About this task: Which lines run from the one containing "lista := null" to the end of the entries below? Reproduce them exactly, both ends included.
--------
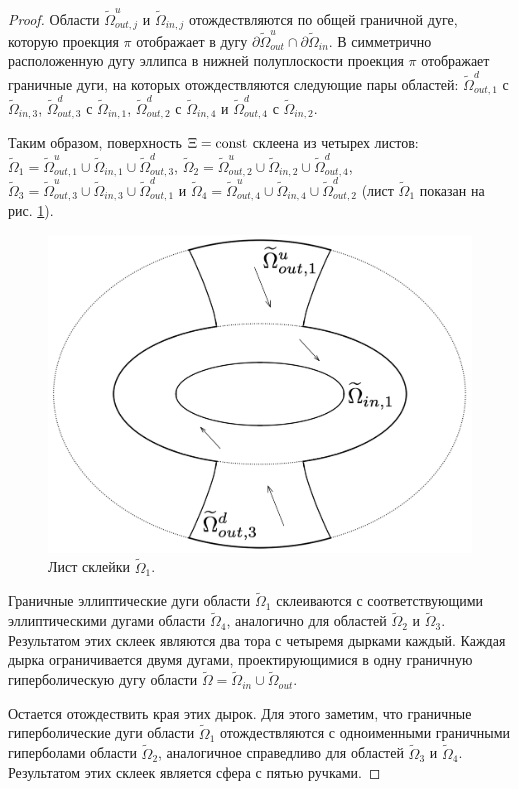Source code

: \begin{proof}
Области $\widetilde{\Omega}_{out, j}^u$ и $\widetilde{\Omega}_{in, j}$ отождествляются по общей граничной дуге, которую проекция $\pi$ отображает в дугу 
$\partial \widetilde{\Omega}_{out}^u \cap \partial \widetilde{\Omega}_{in}$.
В симметрично расположенную дугу эллипса в нижней полуплоскости проекция $\pi$ отображает граничные дуги, на которых отождествляются следующие пары областей: 
$\widetilde{\Omega}_{out, 1}^d$ с $\widetilde{\Omega}_{in, 3}$,
$\widetilde{\Omega}_{out, 3}^d$ с $\widetilde{\Omega}_{in, 1}$,
$\widetilde{\Omega}_{out, 2}^d$ с $\widetilde{\Omega}_{in, 4}$ и 
$\widetilde{\Omega}_{out, 4}^d$ с $\widetilde{\Omega}_{in, 2}$.

Таким образом, поверхность $\Xi = \mathrm{const}$ склеена из четырех листов:
$\widetilde{\Omega}_1 = \widetilde{\Omega}_{out, 1}^u \cup \widetilde{\Omega}_{in, 1} \cup \widetilde{\Omega}_{out, 3}^d$, 
$\widetilde{\Omega}_2 = \widetilde{\Omega}_{out, 2}^u \cup \widetilde{\Omega}_{in, 2} \cup \widetilde{\Omega}_{out, 4}^d$, 
$\widetilde{\Omega}_3 = \widetilde{\Omega}_{out, 3}^u \cup \widetilde{\Omega}_{in, 3} \cup \widetilde{\Omega}_{out, 1}^d$ и 
 $\widetilde{\Omega}_4 = \widetilde{\Omega}_{out, 4}^u \cup \widetilde{\Omega}_{in, 4} \cup \widetilde{\Omega}_{out, 2}^d$ (лист $\widetilde{\Omega}_1$ показан на рис. \ref{fig:pt9:_hyp_page}).
 \begin{figure}[!htb]
 \centering
\includegraphics[width=0.4\linewidth]{images/ch4/section2/problems_vectors_2.pdf}
    \caption{Лист склейки $\widetilde{\Omega}_1$.}
    \label{fig:pt9:_hyp_page}
\end{figure}

 
Граничные эллиптические дуги области $\widetilde{\Omega}_1$  склеиваются с соответствующими эллиптическими дугами  области $\widetilde{\Omega}_4$, аналогично для областей $\widetilde{\Omega}_2$ и $\widetilde{\Omega}_3$. Результатом этих склеек являются два тора с четыремя дырками каждый. 
Каждая дырка ограничивается двумя дугами, проектирующимися в одну граничную гиперболическую дугу области $\widetilde{\Omega} = \widetilde{\Omega}_{in} \cup \widetilde{\Omega}_{out}$.

Остается отождествить края этих дырок. Для этого заметим, что граничные гиперболические дуги области $\widetilde{\Omega}_1$ отождествляются с одноименными граничными гиперболами области $\widetilde{\Omega}_2$, аналогичное справедливо для областей $\widetilde{\Omega}_3$ и $\widetilde{\Omega}_4$. Результатом этих склеек является сфера с пятью ручками. 


\end{proof}
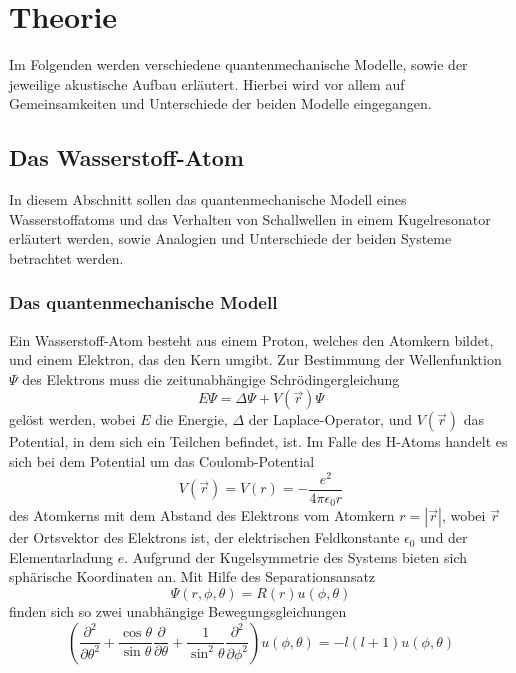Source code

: \section{Theorie}
Im Folgenden werden verschiedene quantenmechanische Modelle, sowie der jeweilige akustische Aufbau erläutert. Hierbei wird vor allem auf Gemeinsamkeiten und Unterschiede der beiden Modelle eingegangen.

\subsection{Das Wasserstoff-Atom}
In diesem Abschnitt sollen das quantenmechanische Modell eines Wasserstoffatoms und das Verhalten von Schallwellen in einem Kugelresonator erläutert werden, sowie Analogien und Unterschiede der beiden Systeme betrachtet werden.
\subsubsection{Das quantenmechanische Modell}
Ein Wasserstoff-Atom besteht aus einem Proton, welches den Atomkern bildet, und einem Elektron, das den Kern umgibt. Zur Bestimmung der Wellenfunktion $\Psi$ des Elektrons muss die zeitunabhängige Schrödingergleichung
\begin{equation*}
  E \Psi = \Delta \Psi + V \left( \vec{r} \right) \Psi
\end{equation*}
gelöst werden, wobei $E$ die Energie, $\Delta$ der Laplace-Operator, und $V \left( \vec{r} \right)$ das Potential, in dem sich ein Teilchen befindet, ist. Im Falle des H-Atoms handelt es sich bei dem Potential um das Coulomb-Potential
\begin{equation*}
  V \left( \vec{r} \right) = V \left( r \right) = - \frac{e^2}{4\pi \epsilon_0 r}
\end{equation*}
des Atomkerns mit dem Abstand des Elektrons vom Atomkern $r = |\vec{r}|$, wobei $\vec{r}$ der Ortsvektor des Elektrons ist, der elektrischen Feldkonstante $\epsilon_0$ und der Elementarladung $e$.
Aufgrund der Kugelsymmetrie des Systems bieten sich sphärische Koordinaten an. Mit Hilfe des Separationsansatz
\begin{equation*}
  \Psi \left( r, \phi, \theta \right) = R\left( r \right) u \left( \phi, \theta \right)
\end{equation*}
finden sich so zwei unabhängige Bewegungsgleichungen
\begin{equation*}
  \left( \frac{\partial^2}{\partial \theta^2} + \frac{\cos \theta}{\sin \theta} \frac{\partial}{\partial \theta} + \frac{1}{\sin^2 \theta} \frac{\partial^2}{\partial \phi^2} \right) u \left( \phi, \theta \right) = -l \left( l + 1 \right) u \left( \phi, \theta \right)
\end{equation*}
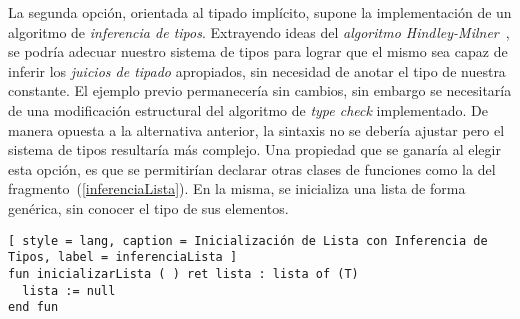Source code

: La segunda opción, orientada al tipado implícito, supone la implementación de un algoritmo de \textit{inferencia de tipos}.
Extrayendo ideas del \textit{algoritmo Hindley-Milner}~\cite{Inferencia}, se podría adecuar nuestro sistema de tipos para lograr que el mismo sea capaz de inferir los \textit{juicios de tipado} apropiados, sin necesidad de anotar el tipo de nuestra constante.
El ejemplo previo permanecería sin cambios, sin embargo se necesitaría de una modificación estructural del algoritmo de \textit{type check} implementado.
De manera opuesta a la alternativa anterior, la sintaxis no se debería ajustar pero el sistema de tipos resultaría más complejo.
Una propiedad que se ganaría al elegir esta opción, es que se permitirían declarar otras clases de funciones como la del fragmento~(\ref{inferenciaLista}).
En la misma, se inicializa una lista de forma genérica, sin conocer el tipo de sus elementos.

\begin{lstlisting}[ style = lang, caption = Inicialización de Lista con Inferencia de Tipos, label = inferenciaLista ]
fun inicializarLista ( ) ret lista : lista of (T)
  lista := null
end fun
\end{lstlisting}

\iffalse


Este concepto permitiría deducir el tipo de la constante, sin necesidad de modificar la sintaxis del lenguaje pero complicando el chequeo de tipos del intérprete.
\fi

\iffalse
\subsection{Forzar Indentación}
\subsection{Phantom Types}
\fi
--------
Answer section:
  lista := null
end fun
\end{lstlisting}

\iffalse


Este concepto permitiría deducir el tipo de la constante, sin necesidad de modificar la sintaxis del lenguaje pero complicando el chequeo de tipos del intérprete.
\fi

\iffalse
\subsection{Forzar Indentación}
\subsection{Phantom Types}
\fi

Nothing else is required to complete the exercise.